Paul Johnson

Paul Johnson reviews ‘C.S. Lewis: A Life’, by Alister McGrath

C.S. Lewis became a celebrity but remains a mysterious figure. Several biographies have been written, not to much avail, and now Alister McGrath, a professor of historical theology, has compiled a painstaking, systematic and ungrudging examination of his life and works. Despite all the trouble he has taken, his book lacks charm and does not make one warm to his subject.

Lewis was an Ulsterman, and prone to the melancholy of his race, though without their bitter prejudices. The principal figures in his life were all unattractive. First was his father, whom Lewis disliked intensely and felt horrible guilt about his lack of love. Second was Mrs Moore, widow of a wartime comrade whom Lewis promised to look after, and did, though she gradually became domineering and selfish and then a demanding burden after dementia set in. Third, late in his life, was a pushy New Yorker, Joy Davidson, who prised her way into his career and married him, before dying.And throughout all this, there was his brother Warnie, a chronic alcoholic who had to be looked after. This is unpromising material.

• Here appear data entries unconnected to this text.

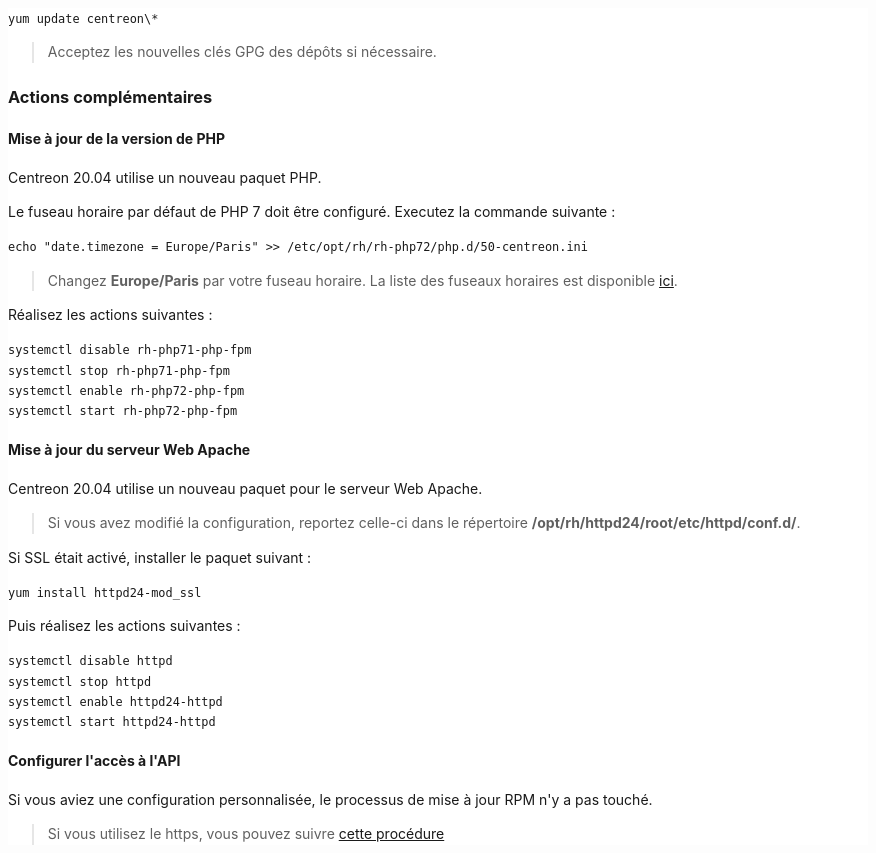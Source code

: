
 ```shell
yum update centreon\*
```

> Acceptez les nouvelles clés GPG des dépôts si nécessaire.

### Actions complémentaires

#### Mise à jour de la version de PHP

Centreon 20.04 utilise un nouveau paquet PHP.

Le fuseau horaire par défaut de PHP 7 doit être configuré. Executez la commande
suivante :

```shell
echo "date.timezone = Europe/Paris" >> /etc/opt/rh/rh-php72/php.d/50-centreon.ini
```

> Changez **Europe/Paris** par votre fuseau horaire. La liste des fuseaux
> horaires est disponible [ici](http://php.net/manual/en/timezones.php).

Réalisez les actions suivantes :

```shell
systemctl disable rh-php71-php-fpm
systemctl stop rh-php71-php-fpm
systemctl enable rh-php72-php-fpm
systemctl start rh-php72-php-fpm
```

#### Mise à jour du serveur Web Apache

Centreon 20.04 utilise un nouveau paquet pour le serveur Web Apache.

> Si vous avez modifié la configuration, reportez celle-ci dans le répertoire
> **/opt/rh/httpd24/root/etc/httpd/conf.d/**.

Si SSL était activé, installer le paquet suivant :

```shell
yum install httpd24-mod_ssl
```

Puis réalisez les actions suivantes :

```shell
systemctl disable httpd
systemctl stop httpd
systemctl enable httpd24-httpd
systemctl start httpd24-httpd
```

#### Configurer l'accès à l'API

Si vous aviez une configuration personnalisée, le processus de mise à jour RPM
n'y a pas touché.

> Si vous utilisez le https, vous pouvez suivre
> [cette procédure](../administration/secure-platform#sécurisez-le-serveur-web-apache)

But the fact is, Lewis was a genius. I was never in any doubt about that. The first grown-up book I read voluntarily, when I was 14, was A Preface to Paradise Lost, in which Lewis tackled the hugely difficult subject of the English epic, and made it enchanting. When I arrived at Magdalen College, Oxford, aged 17, I was overwhelmed to find Lewis there, and friendly. We many times went the famous circuit of Addison’s Walk and Lewis’s obiter dicta remain with me for life. (‘Imagine if Wordsworth and Coleridge had gone to Oxford, not Cambridge: the whole of modern English literature would have been quite different.